Po spotkaniu przy Wrocławskiej 69 Adam Skórnicki, trener Falubazu Zielona Góra, nie mógł mieć i nie miał wesołej miny. Tor znów nie był sprzymierzeńcem jego zespołu. - Przed spotkaniem były problemy z polewaczką. Nie brakowało dużo, a zawody zabezpieczałaby straż pożarna - zdradził w magazynie PGE Ekstraligi Leszek Demski.
Sam szkoleniowiec Falubazu przyznał z kolei, że tor w Zielonej Górze nie jest atutem jego ekipy, a to już powinno niepokoić, biorąc pod uwagę, że teraz czekają tę drużynę decydujące o utrzymaniu spotkania. Pierwsze z nich za dwa tygodnie na terenie forBET Włókniarza. - Myślę, że częstochowski tor może być dla nas bardziej łaskawy niż ten nasz - bez ogródek wypalił Skórnicki. Między wierszami przyznał zatem, że zielonogórzanie nie radzą sobie z przygotowaniem toru w taki sposób, aby dawał im jakąś przewagę. - Dla mnie atut własnego toru to jego powtarzalność - zwrócił uwagę w magazynie Jacek Gajewski.
W spotkaniu Falubazu z Fogo Unią nie brakowało też kontrowersji. Jedna z nich to żółta kartka dla Dominika Kubery. Junior gości otrzymał ją po tym, jak wpadł w Grzegorza Zengotę i o mały włos, a nie stracił przez to nogi (więcej przeczytasz tutaj). - Nie było w tym złośliwości - mówił Jacek Gajewski. - Tak ocenił to sędzia - tłumaczył z kolei Leszek Demski. - Ale czy nadawało się to na żółtą kartkę, będzie tu dużo dywagacji - uzupełnił szef sędziów. Przyznał też, choć nie wprost, że Kubera powinien być wykluczony z biegu numer 10.

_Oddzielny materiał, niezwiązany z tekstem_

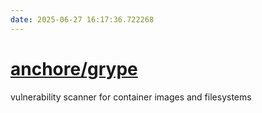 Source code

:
 ```yaml
---
date: 2025-06-27 16:17:36.722268
---
```


# [anchore/grype](https://github.com/anchore/grype)

vulnerability scanner for container images and filesystems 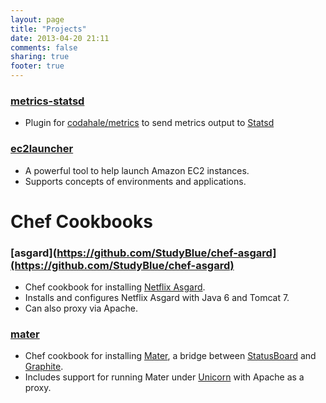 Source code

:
 ```yaml
---
layout: page
title: "Projects"
date: 2013-04-20 21:11
comments: false
sharing: true
footer: true
---
```

### [metrics-statsd](https://github.com/organicveggie/metrics-statsd)

* Plugin for [codahale/metrics](https://github.com/codahale/metrics) to send metrics output to [Statsd](https://github.com/etsy/statsd/)

### [ec2launcher](https://github.com/StudyBlue/ec2launcher)

* A powerful tool to help launch Amazon EC2 instances.
* Supports concepts of environments and applications.

# Chef Cookbooks

### [asgard](https://github.com/StudyBlue/chef-asgard](https://github.com/StudyBlue/chef-asgard)

*  Chef cookbook for installing [Netflix Asgard](https://github.com/Netflix/asgard).
* Installs and configures Netflix Asgard with Java 6 and Tomcat 7.
* Can also proxy via Apache.

### [mater](https://github.com/StudyBlue/chef-mater)

* Chef cookbook for installing [Mater](https://github.com/obfuscurity/mater), a bridge between [StatusBoard](http://panic.com/statusboard/) and [Graphite](http://graphite.wikidot.com/).
* Includes support for running Mater under [Unicorn](http://unicorn.bogomips.org/) with Apache as a proxy. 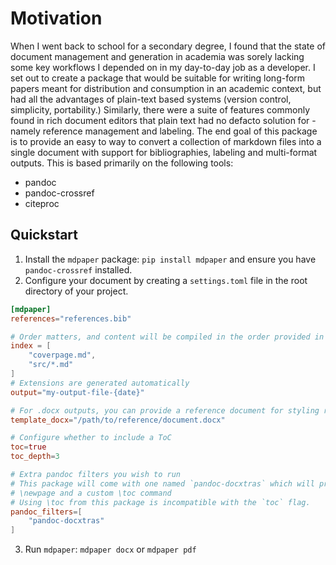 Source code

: # Motivation

When I went back to school for a secondary degree, I found that the state of document management and generation in academia was sorely lacking some key workflows I depended on in my day-to-day job as a developer.  I set out to create a package that would be suitable for writing long-form papers meant for distribution and consumption in an academic context, but had all the advantages of plain-text based systems (version control, simplicity, portability.)  Similarly, there were a suite of features commonly found in rich document editors that plain text had no defacto solution for - namely reference management and labeling.  The end goal of this package is to provide an easy to way to convert a collection of markdown files into a single document with support for bibliographies, labeling and multi-format outputs.  This is based primarily on the following tools:

- pandoc
- pandoc-crossref
- citeproc

## Quickstart

1. Install the `mdpaper` package: `pip install mdpaper` and ensure you have `pandoc-crossref` installed.
2. Configure your document by creating a `settings.toml` file in the root directory of your project.

```toml
[mdpaper]
references="references.bib"

# Order matters, and content will be compiled in the order provided in this list.
index = [
    "coverpage.md",
    "src/*.md"
]
# Extensions are generated automatically
output="my-output-file-{date}"

# For .docx outputs, you can provide a reference document for styling rules and pages
template_docx="/path/to/reference/document.docx"

# Configure whether to include a ToC
toc=true
toc_depth=3

# Extra pandoc filters you wish to run
# This package will come with one named `pandoc-docxtras` which will provide
# \newpage and a custom \toc command
# Using \toc from this package is incompatible with the `toc` flag.
pandoc_filters=[
    "pandoc-docxtras"
]
```

3.  Run `mdpaper`: `mdpaper docx` or `mdpaper pdf` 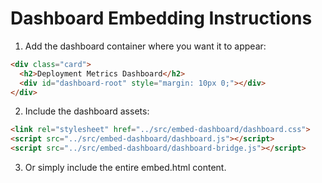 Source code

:
# Dashboard Embedding Instructions

1. Add the dashboard container where you want it to appear:
```html
<div class="card">
  <h2>Deployment Metrics Dashboard</h2>
  <div id="dashboard-root" style="margin: 10px 0;"></div>
</div>
```

2. Include the dashboard assets:
```html
<link rel="stylesheet" href="../src/embed-dashboard/dashboard.css">
<script src="../src/embed-dashboard/dashboard.js"></script>
<script src="../src/embed-dashboard/dashboard-bridge.js"></script>
```

3. Or simply include the entire embed.html content.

Nie brakowało też opinii na temat tego, co wydarzyło się w Grudziądzu. GKM pokonał Get Well Toruń (49:41) i zrobił krok w stronę utrzymania w elicie. Dla torunian z kolei, choć jeszcze nie definitywnie, to właściwie koniec marzeń o fazie play-off. Dodatkowo Anioły z Torunia straciły Rune Holtę. Goście w magazynie byli zgodni, że ten wypadek nie zakończy jego kariery. - Moim zdaniem jest zbyt wcześnie, aby skreślać Holtę - komentował Świderski. - 44 lata to jeszcze nie jest muzeum - wtrącił Leszek Demski.

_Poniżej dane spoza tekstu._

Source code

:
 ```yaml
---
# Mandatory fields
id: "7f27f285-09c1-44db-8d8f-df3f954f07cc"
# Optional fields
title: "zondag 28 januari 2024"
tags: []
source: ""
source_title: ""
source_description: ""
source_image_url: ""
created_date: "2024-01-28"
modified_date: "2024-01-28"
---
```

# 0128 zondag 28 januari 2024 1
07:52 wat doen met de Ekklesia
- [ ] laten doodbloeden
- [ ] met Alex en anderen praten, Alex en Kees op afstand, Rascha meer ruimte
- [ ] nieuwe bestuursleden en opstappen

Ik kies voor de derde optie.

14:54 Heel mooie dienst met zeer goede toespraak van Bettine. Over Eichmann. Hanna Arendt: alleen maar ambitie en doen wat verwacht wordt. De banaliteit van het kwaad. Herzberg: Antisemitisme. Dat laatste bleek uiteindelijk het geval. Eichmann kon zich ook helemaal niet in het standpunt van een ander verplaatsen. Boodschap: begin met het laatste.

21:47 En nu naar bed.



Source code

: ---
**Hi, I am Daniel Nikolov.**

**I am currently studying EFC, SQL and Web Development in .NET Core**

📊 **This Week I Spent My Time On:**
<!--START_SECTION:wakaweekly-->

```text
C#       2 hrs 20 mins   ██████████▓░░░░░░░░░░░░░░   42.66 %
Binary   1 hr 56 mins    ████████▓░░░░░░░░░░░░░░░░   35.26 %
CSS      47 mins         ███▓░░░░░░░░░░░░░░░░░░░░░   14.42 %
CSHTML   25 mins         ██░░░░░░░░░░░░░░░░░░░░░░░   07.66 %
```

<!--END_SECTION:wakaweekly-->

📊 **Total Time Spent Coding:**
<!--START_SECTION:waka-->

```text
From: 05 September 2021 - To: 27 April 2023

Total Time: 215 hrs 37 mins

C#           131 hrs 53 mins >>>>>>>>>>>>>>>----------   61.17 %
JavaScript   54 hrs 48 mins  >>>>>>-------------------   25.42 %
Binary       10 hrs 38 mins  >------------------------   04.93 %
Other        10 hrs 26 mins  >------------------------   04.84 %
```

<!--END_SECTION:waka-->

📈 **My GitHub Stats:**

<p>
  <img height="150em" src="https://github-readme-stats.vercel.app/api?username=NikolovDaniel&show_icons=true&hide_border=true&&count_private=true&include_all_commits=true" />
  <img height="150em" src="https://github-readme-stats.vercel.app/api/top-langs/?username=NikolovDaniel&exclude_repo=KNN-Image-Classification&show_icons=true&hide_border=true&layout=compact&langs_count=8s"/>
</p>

W innej sytuacji niż Holta jest obecnie trzy lata młodszy od niego Grzegorz Walasek. Jeszcze jakiś czas temu przebąkiwał o końcu kariery, a tymczasem będzie walczyć o kolejny w swojej karierze medal DMP, tym razem w barwach gorzowskiej Stali. - Walasek swoją postawą i punktami wywalczył miejsce w składzie. Zdobył też zaufanie trenera Chomskiego - stwierdził Gajewski. Jak zwykle jego opinie były wyważone i stonowane. Odnosząc się do meczu we Wrocławiu, gdzie Betard Sparta wygrała z forBET Włókniarzem 48:42, słusznie zauważył, że punkt bonusowy, który powędrował na konto Lwów, może zaważyć na tym, że to biało-zieloni zakończą fazę zasadniczą wyżej od wrocławian. To natomiast oznaczałoby prawdopodobnie, że w półfinale zmierzyliby się zeszłoroczni finaliści - Fogo Unia Leszno i właśnie wrocławska Sparta.
I na koniec musimy wspomnieć o materiale, który wyemitowano podczas magazynu. Pokazano w nim nowiutki stadion Orła Łódź, choć łodzianie jeżdżą przecież na zapleczu PGE Ekstraligi. Nowy obiekt to "dziecko" Witolda Skrzydlewskiego, uhonorowanie wkładu jego oraz jego rodziny w klub. Szef Orła zdobył się na wzruszające wyznanie. Zdradził, co usłyszał od swojej mamy Heleny Skrzydlewskiej, która niedawno zmarła. - Powiedziała mi: synek, pamiętaj, dokończ to wszystko - stwierdził. Stadion został dokończony i teraz śmiało można spodziewać się, że Orzeł niebawem zapuka do PGE Ekstraligi.